Here’s what happened. Westerlo was short two town board members. They had both submitted resignations the day after Election Day. Both knew well in advance they were leaving their posts — decisions based on personal preferences — and broke their contract with the people who elected them. They could have given notice months before.
This left no means for the people to have a choice, an election, in choosing their new leaders.
Instead, the all-Democratic town board was to appoint two new members on Jan. 3. As a five-member board, a majority of three is needed to make an appointment.

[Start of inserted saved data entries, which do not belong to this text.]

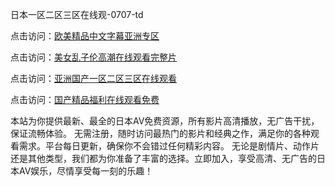 
日本一区二区三区在线观-0707-td


点击访问：<a href="https://gda-c7m.pages.dev/">欧美精品中文字幕亚洲专区</a>

点击访问：<a href="https://rtj-3zo.pages.dev/">美女乱子伦高潮在线观看完整片</a>

点击访问：<a href="https://vassv.pages.dev/">亚洲国产一区二区三区在线观看</a>

点击访问：<a href="https://gsd-agv.pages.dev/">国产精品福利在线观看免费</a>


本站为你提供最新、最全的日本AV免费资源，所有影片高清播放，无广告干扰，保证流畅体验。
无需注册，随时访问最热门的影片和经典之作，满足你的各种观看需求。平台每日更新，确保你不会错过任何精彩内容。
无论是剧情片、动作片还是其他类型，我们都为你准备了丰富的选择。立即加入，享受高清、无广告的日本AV娱乐，尽情享受每一刻的乐趣！

<span style="display:none;">[Canonical link](）</span>
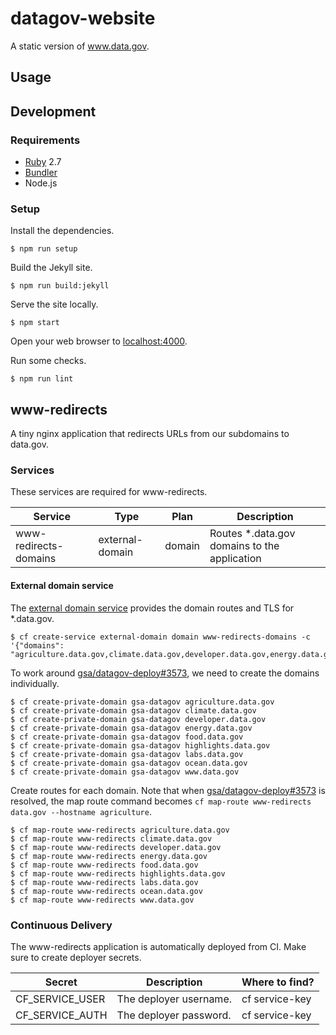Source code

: # datagov-website

A static version of www.data.gov.

## Usage


## Development

### Requirements

- [Ruby](https://www.ruby-lang.org/en/) 2.7
- [Bundler](https://bundler.io/)
- Node.js


### Setup

Install the dependencies.

    $ npm run setup

Build the Jekyll site.

    $ npm run build:jekyll

Serve the site locally.

    $ npm start

Open your web browser to [localhost:4000](http://localhost:4000/).

Run some checks.

    $ npm run lint

## www-redirects

A tiny nginx application that redirects URLs from our subdomains to data.gov.


### Services

These services are required for www-redirects.

Service | Type | Plan | Description
------- | ---- | ---- | -----------
www-redirects-domains | external-domain | domain | Routes \*.data.gov domains to the application 


#### External domain service

The [external domain service](https://cloud.gov/docs/services/external-domain-service/) provides the domain routes and TLS for \*.data.gov. 

    $ cf create-service external-domain domain www-redirects-domains -c '{"domains": "agriculture.data.gov,climate.data.gov,developer.data.gov,energy.data.gov,food.data.gov,highlights.data.gov,labs.data.gov,ocean.data.gov,www.data.gov"}'
    
To work around [gsa/datagov-deploy#3573](https://github.com/GSA/datagov-deploy/issues/3573), we need to create the domains individually.

    $ cf create-private-domain gsa-datagov agriculture.data.gov
    $ cf create-private-domain gsa-datagov climate.data.gov
    $ cf create-private-domain gsa-datagov developer.data.gov
    $ cf create-private-domain gsa-datagov energy.data.gov
    $ cf create-private-domain gsa-datagov food.data.gov
    $ cf create-private-domain gsa-datagov highlights.data.gov
    $ cf create-private-domain gsa-datagov labs.data.gov
    $ cf create-private-domain gsa-datagov ocean.data.gov
    $ cf create-private-domain gsa-datagov www.data.gov

Create routes for each domain. Note that when [gsa/datagov-deploy#3573](https://github.com/GSA/datagov-deploy/issues/3573) is resolved, the map route command becomes `cf map-route www-redirects data.gov --hostname agriculture`.

    $ cf map-route www-redirects agriculture.data.gov
    $ cf map-route www-redirects climate.data.gov
    $ cf map-route www-redirects developer.data.gov
    $ cf map-route www-redirects energy.data.gov
    $ cf map-route www-redirects food.data.gov
    $ cf map-route www-redirects highlights.data.gov
    $ cf map-route www-redirects labs.data.gov
    $ cf map-route www-redirects ocean.data.gov
    $ cf map-route www-redirects www.data.gov


### Continuous Delivery

The www-redirects application is automatically deployed from CI. Make sure to
create deployer secrets.

Secret | Description | Where to find?
------ | ----------- | --------------
CF_SERVICE_USER | The deployer username. | cf service-key
CF_SERVICE_AUTH | The deployer password. | cf service-key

The state law is clear on this. It is there for everyone — including town supervisors and town board members — to read. It says, in part: “Every act, motion or resolution shall require for its adoption the affirmative vote of a majority of all the members of the town board.”
Two of the board members — Rapp and Alfred Field — voted for the appointees. Councilmen Anthony Sherman said “nay.”
He wouldn’t tell our reporter. More importantly, he didn’t tell the people who had elected him. We believe the people deserve an explanation from the man they chose to represent them.
Sherman may very well have a good reason; perhaps he believes the private-club method for picking representatives is wrong. But the people need to hear the reason.
Supervisor Rapp was questioned on Jan. 3 about the legality of the appointments; he indicated they would stand.
We commend the citizen, Maureen Sikule, who asked him. If Westerlo is to get its government back on track, it will take citizens to ask questions and find answers.
We commend the town clerk, too; Kathleen Spinnato also asked. She went a step further after Rapp told her the appointments were valid. She listened to legal advice on the matter and took it upon herself to tell the candidates that the vote did not count.
But where does this leave Westerlo?
The town is now in a legal Catch-22. That phrase comes from one of our favorite novels, an anti-war treatise by Joseph Heller. Heller’s protagonist, John Yossarian, a bombardier, wants to be grounded from combat flight. But that can only happen if he’s found to be crazy and anyone who wants to get out of combat flight isn’t crazy and so can’t be evaluated.
The way that logic applies in Westerlo, in an unending curricular fashion — enough to drive even Yossarian crazy — is this: Without a majority, the town board can’t appoint new members or, for that matter, carry on any other town business. But, without the new board members, it may not get a majority.
The way out of the conundrum is simple. It’s what should have been done in the first place: Westerlo needs to hold an election and let the people choose their leaders.